The impact of β-glucan on immunomodulation can be contingent upon the composition of the host’s gut microbiota. If mice have a high abundance of specific microbes (e.g., phylum Bacteroidota and family Muribaculaceae), the metabolism of β-glucan by these gut microbes may become more active, leading to elevated immunomodulatory effects. Additionally, the β-glucan diet may promote the growth of certain gut microbes (e.g., family Lachnospiraceae and genus Akkermansia) that were initially present in very low proportion, thereby improving the immunomodulatory effect. As revealed in this study, individual variations in gut microbiota composition may lead to different expressions of β-glucan functionality in individuals. Some individuals may have specific microbial species or clusters in their gut that are particularly efficient in metabolizing β-glucan, resulting in higher immunomodulatory effects. On the other hand, others may lack such microbial species or have different dominant species, leading to lower immunomodulatory effects. Furthermore, β-glucan intake may influence the abundance of certain gut microbes (e.g., the genus Akkermansia) in the intestinal mucosa, potentially contributing positively to health. Ultimately, the properly regulated gut microbiota by β-glucan can enhance the effects of β-glucan. Given the increased interest in health due to the pandemic, it is foreseeable that the development of suitable supplements through future research would hold significant value in improving health outcomes. Additional investigations in this field have the potential to reveal distinct microbial patterns that are associated with improved β-glucan functionality. This could lead to the development of personalized interventions and precision nutrition approaches, tailored to individuals according to their unique gut microbiota composition.

Supplementary Materials

The following supporting information can be downloaded at: https://www.mdpi.com/article/10.3390/foods12173148/s1, Figure S1: The gel images and expression level of proteins related with immune response in each mouse.

Author Contributions

M.S.: Data curation, Investigation, Methodology, Visualization, Writing—original draft. Y.Y.: Conceptualization, Validation, Writing—review and editing. J.L.: Conceptualization, Funding acquisition, Supervision, Data curation, Methodology, Validation, Writing—review and editing. All authors have read and agreed to the published version of the manuscript.

Funding

This research was supported by Basic Science Research Program through the National Research Foundation of Korea (NRF) funded by the Ministry of Education (NRF–2019R1I1A1A01063354).

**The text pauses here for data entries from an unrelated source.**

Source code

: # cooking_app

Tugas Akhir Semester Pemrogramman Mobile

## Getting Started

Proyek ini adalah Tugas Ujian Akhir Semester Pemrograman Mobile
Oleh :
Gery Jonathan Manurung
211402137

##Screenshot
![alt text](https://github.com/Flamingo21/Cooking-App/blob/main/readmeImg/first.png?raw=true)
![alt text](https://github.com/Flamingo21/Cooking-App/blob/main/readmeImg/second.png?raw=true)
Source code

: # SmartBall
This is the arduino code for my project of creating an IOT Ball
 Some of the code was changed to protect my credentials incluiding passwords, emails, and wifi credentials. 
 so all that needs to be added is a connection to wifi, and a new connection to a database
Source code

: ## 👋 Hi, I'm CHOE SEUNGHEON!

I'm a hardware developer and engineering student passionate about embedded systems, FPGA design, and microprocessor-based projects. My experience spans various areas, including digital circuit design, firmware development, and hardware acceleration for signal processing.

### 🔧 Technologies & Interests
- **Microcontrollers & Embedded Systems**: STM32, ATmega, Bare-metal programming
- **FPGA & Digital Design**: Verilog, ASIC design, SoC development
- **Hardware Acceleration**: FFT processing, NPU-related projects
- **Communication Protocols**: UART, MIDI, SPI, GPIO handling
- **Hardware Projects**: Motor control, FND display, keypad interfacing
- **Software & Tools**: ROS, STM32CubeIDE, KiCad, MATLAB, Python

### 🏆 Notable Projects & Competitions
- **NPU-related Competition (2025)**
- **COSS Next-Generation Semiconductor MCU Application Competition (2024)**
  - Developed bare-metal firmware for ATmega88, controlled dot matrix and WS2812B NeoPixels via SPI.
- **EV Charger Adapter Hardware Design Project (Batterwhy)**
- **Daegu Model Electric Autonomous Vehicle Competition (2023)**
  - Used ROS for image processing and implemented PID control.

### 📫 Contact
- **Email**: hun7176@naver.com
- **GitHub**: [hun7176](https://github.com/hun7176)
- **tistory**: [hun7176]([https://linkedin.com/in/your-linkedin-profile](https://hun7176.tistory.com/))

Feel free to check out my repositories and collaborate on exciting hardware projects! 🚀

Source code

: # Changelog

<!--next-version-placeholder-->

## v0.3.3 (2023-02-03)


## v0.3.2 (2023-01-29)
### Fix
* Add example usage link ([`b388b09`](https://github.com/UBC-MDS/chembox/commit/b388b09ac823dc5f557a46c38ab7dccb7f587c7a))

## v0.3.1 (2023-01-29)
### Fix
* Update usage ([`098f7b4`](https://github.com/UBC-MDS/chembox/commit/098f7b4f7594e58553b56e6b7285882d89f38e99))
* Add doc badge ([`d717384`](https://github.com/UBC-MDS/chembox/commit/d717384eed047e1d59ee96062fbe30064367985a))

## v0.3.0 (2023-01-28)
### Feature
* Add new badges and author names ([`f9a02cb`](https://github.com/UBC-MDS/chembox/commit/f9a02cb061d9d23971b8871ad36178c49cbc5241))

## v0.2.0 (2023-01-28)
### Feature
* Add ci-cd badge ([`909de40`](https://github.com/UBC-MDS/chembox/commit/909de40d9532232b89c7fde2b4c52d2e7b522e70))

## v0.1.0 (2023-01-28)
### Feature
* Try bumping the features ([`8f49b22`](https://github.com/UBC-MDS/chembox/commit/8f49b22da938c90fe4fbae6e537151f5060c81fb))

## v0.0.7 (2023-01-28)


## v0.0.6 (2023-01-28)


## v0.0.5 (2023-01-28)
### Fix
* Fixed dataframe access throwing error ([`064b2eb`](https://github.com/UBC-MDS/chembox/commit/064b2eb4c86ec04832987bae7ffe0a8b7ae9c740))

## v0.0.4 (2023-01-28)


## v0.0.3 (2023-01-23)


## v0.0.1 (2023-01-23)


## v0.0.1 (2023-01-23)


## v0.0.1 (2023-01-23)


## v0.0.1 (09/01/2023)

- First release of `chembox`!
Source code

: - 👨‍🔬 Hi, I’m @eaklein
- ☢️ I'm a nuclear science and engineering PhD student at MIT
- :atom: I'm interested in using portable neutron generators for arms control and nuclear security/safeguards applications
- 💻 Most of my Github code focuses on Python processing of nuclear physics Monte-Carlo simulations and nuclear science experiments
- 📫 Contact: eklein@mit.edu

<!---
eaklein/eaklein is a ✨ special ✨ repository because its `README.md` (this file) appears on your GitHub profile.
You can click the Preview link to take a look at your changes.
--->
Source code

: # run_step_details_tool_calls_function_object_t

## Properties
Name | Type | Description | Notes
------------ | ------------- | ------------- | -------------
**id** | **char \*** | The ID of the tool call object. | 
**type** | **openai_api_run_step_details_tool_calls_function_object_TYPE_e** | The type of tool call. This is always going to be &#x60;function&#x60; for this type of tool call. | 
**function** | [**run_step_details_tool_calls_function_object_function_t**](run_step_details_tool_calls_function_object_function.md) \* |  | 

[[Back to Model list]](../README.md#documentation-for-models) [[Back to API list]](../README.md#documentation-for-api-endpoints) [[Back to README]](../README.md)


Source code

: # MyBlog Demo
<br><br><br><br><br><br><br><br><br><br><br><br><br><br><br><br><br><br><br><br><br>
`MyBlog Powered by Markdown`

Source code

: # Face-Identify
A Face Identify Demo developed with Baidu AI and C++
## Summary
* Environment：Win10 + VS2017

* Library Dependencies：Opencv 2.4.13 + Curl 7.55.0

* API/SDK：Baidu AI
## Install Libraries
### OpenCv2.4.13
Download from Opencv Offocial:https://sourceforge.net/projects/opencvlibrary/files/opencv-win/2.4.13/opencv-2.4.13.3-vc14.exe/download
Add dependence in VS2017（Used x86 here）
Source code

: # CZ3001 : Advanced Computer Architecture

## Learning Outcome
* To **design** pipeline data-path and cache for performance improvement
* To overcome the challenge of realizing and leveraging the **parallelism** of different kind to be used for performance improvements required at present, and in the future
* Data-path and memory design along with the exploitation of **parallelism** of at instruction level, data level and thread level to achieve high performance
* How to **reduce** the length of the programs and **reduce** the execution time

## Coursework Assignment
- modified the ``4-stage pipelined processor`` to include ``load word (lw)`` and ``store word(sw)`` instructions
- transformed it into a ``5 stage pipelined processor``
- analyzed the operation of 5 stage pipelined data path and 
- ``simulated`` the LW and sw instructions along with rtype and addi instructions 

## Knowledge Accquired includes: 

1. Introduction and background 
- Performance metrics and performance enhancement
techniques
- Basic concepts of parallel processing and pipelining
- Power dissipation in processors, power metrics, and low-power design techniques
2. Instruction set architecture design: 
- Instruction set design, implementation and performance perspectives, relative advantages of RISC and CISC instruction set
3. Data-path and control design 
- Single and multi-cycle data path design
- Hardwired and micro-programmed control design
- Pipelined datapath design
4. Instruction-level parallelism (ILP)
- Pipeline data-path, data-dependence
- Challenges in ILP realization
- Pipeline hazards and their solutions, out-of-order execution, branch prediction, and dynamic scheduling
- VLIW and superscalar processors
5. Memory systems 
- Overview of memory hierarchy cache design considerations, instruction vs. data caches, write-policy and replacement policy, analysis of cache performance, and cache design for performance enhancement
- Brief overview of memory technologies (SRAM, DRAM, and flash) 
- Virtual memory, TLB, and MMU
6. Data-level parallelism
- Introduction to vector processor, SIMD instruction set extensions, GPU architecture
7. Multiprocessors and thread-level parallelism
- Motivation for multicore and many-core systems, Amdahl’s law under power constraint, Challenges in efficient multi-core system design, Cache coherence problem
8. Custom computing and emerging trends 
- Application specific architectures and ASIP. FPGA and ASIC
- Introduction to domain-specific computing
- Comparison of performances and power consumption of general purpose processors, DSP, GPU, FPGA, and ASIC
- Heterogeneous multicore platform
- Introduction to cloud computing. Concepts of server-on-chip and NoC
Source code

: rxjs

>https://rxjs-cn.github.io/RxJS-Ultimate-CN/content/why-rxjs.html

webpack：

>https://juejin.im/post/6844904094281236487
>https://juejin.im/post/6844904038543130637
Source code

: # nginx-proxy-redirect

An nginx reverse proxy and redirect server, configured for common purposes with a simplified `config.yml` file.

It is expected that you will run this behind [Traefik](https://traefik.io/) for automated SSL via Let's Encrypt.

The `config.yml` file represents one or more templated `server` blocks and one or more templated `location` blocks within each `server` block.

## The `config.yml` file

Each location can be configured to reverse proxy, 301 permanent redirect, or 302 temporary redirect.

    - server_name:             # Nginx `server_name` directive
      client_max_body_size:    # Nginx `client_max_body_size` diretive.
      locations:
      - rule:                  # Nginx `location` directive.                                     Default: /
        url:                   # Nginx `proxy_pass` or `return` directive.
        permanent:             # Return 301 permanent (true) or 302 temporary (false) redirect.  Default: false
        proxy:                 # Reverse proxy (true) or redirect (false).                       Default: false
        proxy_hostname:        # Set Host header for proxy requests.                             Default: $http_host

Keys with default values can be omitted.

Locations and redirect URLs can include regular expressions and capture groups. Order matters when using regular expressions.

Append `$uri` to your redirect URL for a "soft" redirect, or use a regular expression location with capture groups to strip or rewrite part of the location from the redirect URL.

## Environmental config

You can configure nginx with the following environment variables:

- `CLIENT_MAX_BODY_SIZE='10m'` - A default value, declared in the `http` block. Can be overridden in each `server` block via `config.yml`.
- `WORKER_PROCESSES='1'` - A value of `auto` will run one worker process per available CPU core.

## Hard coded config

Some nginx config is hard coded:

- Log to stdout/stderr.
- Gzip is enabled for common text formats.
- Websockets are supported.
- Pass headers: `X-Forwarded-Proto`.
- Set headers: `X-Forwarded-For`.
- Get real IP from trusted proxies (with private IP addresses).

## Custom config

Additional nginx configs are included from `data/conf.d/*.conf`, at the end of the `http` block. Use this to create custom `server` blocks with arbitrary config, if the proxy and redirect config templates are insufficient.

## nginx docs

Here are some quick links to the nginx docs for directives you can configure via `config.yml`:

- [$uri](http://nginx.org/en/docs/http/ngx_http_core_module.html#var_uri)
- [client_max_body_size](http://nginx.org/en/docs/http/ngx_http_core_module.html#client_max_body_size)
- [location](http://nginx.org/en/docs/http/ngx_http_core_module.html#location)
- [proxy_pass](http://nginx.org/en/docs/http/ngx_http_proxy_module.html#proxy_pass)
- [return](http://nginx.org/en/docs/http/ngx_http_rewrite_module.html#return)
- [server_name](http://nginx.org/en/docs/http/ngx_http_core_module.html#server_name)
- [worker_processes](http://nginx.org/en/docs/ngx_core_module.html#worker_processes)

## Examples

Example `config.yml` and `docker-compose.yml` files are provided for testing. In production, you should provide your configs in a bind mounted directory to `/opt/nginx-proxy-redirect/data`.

Institutional Review Board Statement

The animal experiment was approved by the Animal Experimental Ethics Committee of Sookmyung Women’s University (SMWU-IACUC-1912-023).

Data Availability Statement

The data used to support the findings of this study can be made available by the corresponding author upon request.

Conflicts of Interest

The authors declare no conflict of interest.

Abbreviations

ALP, alkaline phosphatase; ALT, alanine aminotransferase; AST, aspartate aminotransferase; ASV, amplicon sequence variants; A-HIE, high immunomodulatory effect after the β-glucan diet; A-LIE, low immunomodulatory effect after the β-glucan diet; BUN, blood urea nitrogen; B-HIE, high immunomodulatory effect before the β-glucan diet; B-LIE, low immunomodulatory effect before the β-glucan diet; COX, cyclooxygenase; EPS, exopolysaccharide; HIE, high immunomodulatory effect; IL, interleukin; iNOS, inducible nitric oxide synthase; LIE, low immunomodulatory effect; PCoA, Principal coordinate analysis; SCFA, short-chain fatty acid; TNF, tumor necrosis factor.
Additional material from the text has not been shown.